Segment B–C (2 ft ≤ x ≤ 6 ft) and free-body diagram in Figure 2b: Along this segment ω = 0. using (10.6) we get,

V_{y @ C} – V_{y @ B} =  –  \int_{B}^{C}{0 dx}=0

indicating that the shear is a constant between B and C. In fact the shear is a constant 3 kip between B and C.
Now consider the moment by integrating the shear (10.5):

M_{bz @ C} – M_{bz @ B} = \int_{B}^{C}{V_{y} dx} = \int_{2  ft}^{6  ft}{3  kip  dx}  =\left[ (3  kip)x\right]^{6  ft}_{2  ft} =12  kip.ft

This shows that M_{bz} is changing linearly between B and C, and the change is 12 kip.ft.

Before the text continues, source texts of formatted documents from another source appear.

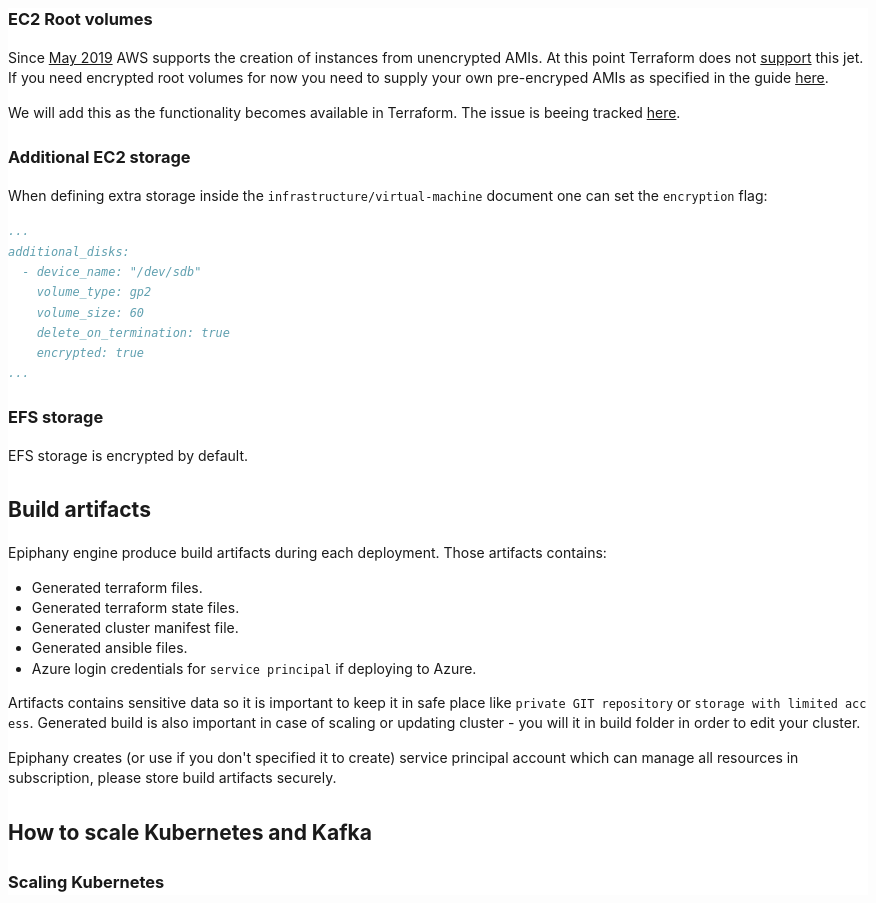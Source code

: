 ### EC2 Root volumes

Since [May 2019](https://aws.amazon.com/about-aws/whats-new/2019/05/launch-encrypted-ebs-backed-ec2-instances-from-unencrypted-amis-in-a-single-step/) AWS supports the creation of instances from unencrypted AMIs. At this point Terraform does not [support](https://github.com/terraform-providers/terraform-provider-aws/issues/8624) this jet. If you need encrypted root volumes for now you need to supply your own pre-encryped AMIs as specified in the guide [here](https://docs.aws.amazon.com/AWSEC2/latest/UserGuide/AMIEncryption.html).

We will add this as the functionality becomes available in Terraform. The issue is beeing tracked [here](https://github.com/epiphany-platform/epiphany/issues/381).

### Additional EC2 storage

When defining extra storage inside the `infrastructure/virtual-machine` document one can set the `encryption` flag:

```yaml
...
additional_disks:
  - device_name: "/dev/sdb"
    volume_type: gp2
    volume_size: 60
    delete_on_termination: true
    encrypted: true
...
```

### EFS storage

EFS storage is encrypted by default.

## Build artifacts

Epiphany engine produce build artifacts during each deployment. Those artifacts contains:

- Generated terraform files.
- Generated terraform state files.
- Generated cluster manifest file.
- Generated ansible files.
- Azure login credentials for `service principal` if deploying to Azure.

Artifacts contains sensitive data so it is important to keep it in safe place like `private GIT repository` or `storage with limited access`. Generated build is also important in case of scaling or updating cluster - you will it in build folder in order to edit your cluster.

Epiphany creates (or use if you don't specified it to create) service principal account which can manage all resources in subscription, please store build artifacts securely.

## How to scale Kubernetes and Kafka

### Scaling Kubernetes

It increases from −4 kip.ft at B to 8 kip.ft at C. This agrees with the previously derived moment diagram in Figure 3b.
Segment C–D (6 ft ≤ x ≤ 8 ft) and free-body diagram in Figure 2c: Along this segment ω = 0. Integrating the distributed load (10.6) gives,

V_{y @ D} – V_{y @ C} =  –  \int_{C}^{D}{0 dx}=0

indicating that the shear is a constant between C and D. The shear diagram indicates a constant −4 kip between C and D.
Finally we consider the moment between C and D using (10.5):

M_{bz @ D} – M_{bz @ C} = \int_{C}^{D}{V_{y} dx} =\int_{6  ft}^{8  ft}{-4  kip  dx}=\left[ (-4  kip)x\right]^{8  ft}_{6  ft} =-8  kip.ft

M_{bz} is changing linearly between C and D, from 8 kip.ft at C to 0 kip.ft at D.
Comment This type of analysis is very useful for checking the values, slopes, and shapes of the shear and bending moment diagrams. Often you don’t need to carry out the integration explicitly, but instead check that the moment is linearly changing if the shear is constant, or the shear is linearly changing if the load is uniformly distributed, etc.